Suriye'deki tarihi eserler, artık Irak Şam İslam Devleti (IŞİD) için önemli bir gelir kaynağı. IŞİD'in yağmaladığı eserleri Suriye'den kaçırılıp Türkiye ve Lübnan üzerinden Avrupa'ya pazarlıyor.

BBC Türkçe'de yer alan habere göre Eserleri Türkiye'den geçiren aracılardan birinin adı Ahmed. Yağmalanmış eserleri satabilmek için onun gibi bir aracıya ihtiyaç var. Ahmed aslında Suriye'nin doğusundan. Şu anda ise Türkiye'nin güneyinde bir kentte. Polis yerini öğrenmesin diye, hangi kentte olduğunu söylemiyor.
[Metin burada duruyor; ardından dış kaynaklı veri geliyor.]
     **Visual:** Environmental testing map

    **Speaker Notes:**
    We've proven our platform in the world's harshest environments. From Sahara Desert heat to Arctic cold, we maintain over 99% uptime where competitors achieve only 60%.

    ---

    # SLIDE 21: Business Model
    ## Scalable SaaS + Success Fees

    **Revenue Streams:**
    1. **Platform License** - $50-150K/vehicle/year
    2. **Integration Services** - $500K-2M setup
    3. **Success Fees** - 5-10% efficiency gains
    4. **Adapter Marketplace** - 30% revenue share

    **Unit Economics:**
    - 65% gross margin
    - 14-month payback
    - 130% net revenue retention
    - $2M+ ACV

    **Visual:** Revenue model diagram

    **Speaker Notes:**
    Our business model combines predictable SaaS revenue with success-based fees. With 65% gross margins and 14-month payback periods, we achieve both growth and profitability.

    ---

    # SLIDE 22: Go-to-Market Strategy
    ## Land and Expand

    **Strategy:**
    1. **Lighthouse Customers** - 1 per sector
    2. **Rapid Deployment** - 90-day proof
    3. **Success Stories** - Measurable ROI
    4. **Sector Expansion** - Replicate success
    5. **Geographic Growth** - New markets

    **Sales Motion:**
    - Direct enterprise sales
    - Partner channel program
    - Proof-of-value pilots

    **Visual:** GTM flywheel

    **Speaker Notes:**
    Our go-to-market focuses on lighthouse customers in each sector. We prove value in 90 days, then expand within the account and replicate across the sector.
Türkçe konuştuğu için, yerel tacirlere eşya satıp satamayacağını soran Suriyeli kaçakçılarla içli dışlı. Video konferans yazılımı Skype üzerinden BBC'ye konuşan Ahmed, içi tarihi eser dolu bir battaniyeyi gösteriyor. Hayvan heykelleri, insan figürleri, bardaklar, vazolar, paralar. Sadece son bir kaç ay içinde topraktan gün yüzüne çıkarılmışlar.

Ahmed eserleri göstererek "Suriye'nin doğusundan, Rakka'dan, IŞİD tarafından kontrol edilen alanlardan geliyorlar" diyor. IŞİD'in ticareti kontrol etmede etkin bir rolü olduğunu da ifade ediyor.
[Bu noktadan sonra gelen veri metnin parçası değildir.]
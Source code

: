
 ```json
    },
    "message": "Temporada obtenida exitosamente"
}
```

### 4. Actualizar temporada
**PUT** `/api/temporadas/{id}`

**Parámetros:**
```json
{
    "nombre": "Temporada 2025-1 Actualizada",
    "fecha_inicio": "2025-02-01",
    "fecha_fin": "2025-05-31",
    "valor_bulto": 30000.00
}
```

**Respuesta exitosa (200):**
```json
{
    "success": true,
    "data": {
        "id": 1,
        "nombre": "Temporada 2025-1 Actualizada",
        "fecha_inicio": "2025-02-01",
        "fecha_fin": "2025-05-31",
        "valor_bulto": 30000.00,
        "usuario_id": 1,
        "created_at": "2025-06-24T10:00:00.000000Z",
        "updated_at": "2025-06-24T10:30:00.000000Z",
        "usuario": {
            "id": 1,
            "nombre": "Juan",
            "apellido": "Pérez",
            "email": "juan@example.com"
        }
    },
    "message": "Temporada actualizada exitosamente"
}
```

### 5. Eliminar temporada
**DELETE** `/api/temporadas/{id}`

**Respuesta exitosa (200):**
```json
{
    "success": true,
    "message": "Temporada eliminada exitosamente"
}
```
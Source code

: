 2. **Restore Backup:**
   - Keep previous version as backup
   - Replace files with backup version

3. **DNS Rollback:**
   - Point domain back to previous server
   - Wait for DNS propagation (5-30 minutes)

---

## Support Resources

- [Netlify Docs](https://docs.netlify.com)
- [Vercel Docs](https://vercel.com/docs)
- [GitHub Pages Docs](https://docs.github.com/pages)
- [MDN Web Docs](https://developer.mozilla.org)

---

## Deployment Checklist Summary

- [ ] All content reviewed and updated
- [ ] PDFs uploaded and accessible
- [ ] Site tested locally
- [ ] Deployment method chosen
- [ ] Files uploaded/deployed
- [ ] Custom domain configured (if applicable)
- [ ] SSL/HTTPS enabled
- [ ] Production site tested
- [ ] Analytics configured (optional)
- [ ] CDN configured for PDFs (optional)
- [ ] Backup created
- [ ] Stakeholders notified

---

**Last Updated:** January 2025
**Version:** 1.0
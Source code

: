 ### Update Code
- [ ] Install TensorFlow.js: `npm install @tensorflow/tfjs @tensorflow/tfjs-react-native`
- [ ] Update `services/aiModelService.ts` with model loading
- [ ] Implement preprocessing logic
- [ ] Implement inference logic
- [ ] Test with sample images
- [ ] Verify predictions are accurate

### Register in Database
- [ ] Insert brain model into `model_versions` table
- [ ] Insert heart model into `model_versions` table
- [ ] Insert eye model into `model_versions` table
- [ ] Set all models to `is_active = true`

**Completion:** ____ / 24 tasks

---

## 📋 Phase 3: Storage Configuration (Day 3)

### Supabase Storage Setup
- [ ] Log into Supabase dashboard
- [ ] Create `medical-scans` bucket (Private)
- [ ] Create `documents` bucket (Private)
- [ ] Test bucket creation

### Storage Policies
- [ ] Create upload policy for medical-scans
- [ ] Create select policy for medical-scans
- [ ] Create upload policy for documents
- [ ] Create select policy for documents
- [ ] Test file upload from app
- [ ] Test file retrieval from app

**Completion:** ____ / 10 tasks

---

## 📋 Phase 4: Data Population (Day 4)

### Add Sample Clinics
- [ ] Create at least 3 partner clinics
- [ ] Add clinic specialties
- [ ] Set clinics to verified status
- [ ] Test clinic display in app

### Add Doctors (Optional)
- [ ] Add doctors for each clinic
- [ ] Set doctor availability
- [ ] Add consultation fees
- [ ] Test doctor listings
Eserleri ülkeden çıkarmak için kazı yapmak isteyen herkesin IŞİD kontrolündeki 'müfettişlerinden' izin alması gerek. IŞİD bulguları 'denetliyor', putperestlik olarak gördükleri insan figürlerini yok ediyor.

Ahmed'in gösterdikleri denetimde gözden kaçanlar. IŞİD bunlardan yüzde 20 'vergi' kesiyor. Ahmed "Vergi her şey" diyor. Petrol ve insan kaçakçılığının yanı sıra, IŞİD'in gelir kaynaklarından birisi de tarihi eser kaçakçılığı haline gelmiş durumda. Birleşmiş Milletler geçen hafta Suriye'den tarihi eser ticaretini tamamen yasaklayan bir karar açıkladı ve IŞİD'i "terörist saldırı" kapasitesini güçlendirmek için tarihi mirası yağmalakla suçladı.

Ticaretin ana gövdesini taşlar, heykeller ve altın oluşturuyor; bu ticaret hayli karlı olabiliyor. Ahmed "Bir parçanın 1,1 milyon dolara satılabildiğini gördüm" diyor ve ekliyor: "Milattan önce 8500 yılına aitti."

Yakından görülebilsinler diye her bir parçayı nazikçe kaldırıp bilgisayarının kamerasına yaklaştırıyor. Bu parçaları alabilmek için kaçakçılara hayli büyük bir miktar ödemek zorunda kalmış ve hiçbir parçayı kaybetmek istemiyor.

Ahmed eserlerin son durağının Batı Avrupa olduğunu söylüyor. Ahmed, "Türk tüccarlar bunları Avrupa'daki tüccarlara satıyor. Alıcıları arayıp eserlerin fotoğraflarını gönderiyorlar... Avrupa'dan insanlar gelip eserleri kontrol ediyor ve alıp götürüyor" diyerek devam ediyor.